Seydi and Rastiveis (2019) present a deep learning-based method to assess the status of urban street networks after an earthquake using Lidar point clouds. The framework consists of three main phases: extracting deep features from Lidar data using a convolutional neural network, using these features in a multilayer perceptron neural network to detect debris areas within the road network, and applying the amount of debris to a damage index to classify road segments as blocked or unblocked. The method was evaluated using Lidar data from Port-au-Prince, Haiti, after the 2010 earthquake. The framework achieved over 97% accuracy in debris detection and correctly labeled 31 out of 37 road segments as blocked or unblocked.
Crash reconstruction plays a pivotal role in enhancing transportation safety and understanding the dynamics of accidents. Lidar can significantly reduce the time required to document an accident scene resulting in less impact on traffic and negative effects on the economy. This section synthesizes recent advancements in utilizing sensor data, Lidar scanning technology, historical 3D point clouds, mathematical modeling, and crash test data analysis for effective crash reconstruction and forensic investigation. Lyu et al. (2017) introduce a mathematical model for estimating vehicle collision angles in road traffic accidents, validated through multi-angle collision experiments using 3D laser scanning. While showing promise, the model’s limitations include its applicability to single-object collisions with relatively simple deformation surfaces, suggesting avenues for future research to enhance its utility.
Desai et al. (2021) proposed a methodology for forensic crash investigation using Lidar scanning technology in consumer handheld devices, demonstrating good agreement with survey-grade TLS for profiling damaged vehicles. Handheld scanning offers significant time savings and access to unreachable vehicle areas, aiding in faster scene clearance and damage assessment. Beck et al. (2023) suggested a data pipeline for analyzing autonomous vehicle (AV) crashes, leveraging raw data from onboard sensors such as Lidar, radar, cameras, IMUs, and GPS. Their study demonstrates the transformative potential of sensor data analysis in crash investigations, showcasing insights into driver behavior, vehicle movement, and surrounding objects.

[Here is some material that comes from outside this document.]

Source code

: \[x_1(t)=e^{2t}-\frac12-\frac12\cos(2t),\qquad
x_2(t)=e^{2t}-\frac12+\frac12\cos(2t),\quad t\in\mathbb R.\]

Kottner et al. (2023) present a methodology for accident reconstruction using historical 3D point clouds (Lidar), aerial imagery, and photogrammetry, offering significant benefits in terms of safety, budget, time, and historical preservation. Their approach shows high accuracy in determining evidence locations and comparative point cloud analysis. Sharma et al. (2024) propose integrating crash test data with multibody simulation techniques for crash reconstruction and occupant injury estimation. Their approach, tested on real-world crash cases, demonstrates promising results, enhancing confidence in crash analysis and safety assessment. These studies contribute to advancing emergency response capabilities in transportation through innovative methodologies and technologies, ultimately aiding in reducing the severity and frequency of accidents on our roadways.
Through such advancements, emergency responders and transportation authorities can leverage Lidar technology to streamline crash reconstruction processes toward improving overall roadway safety.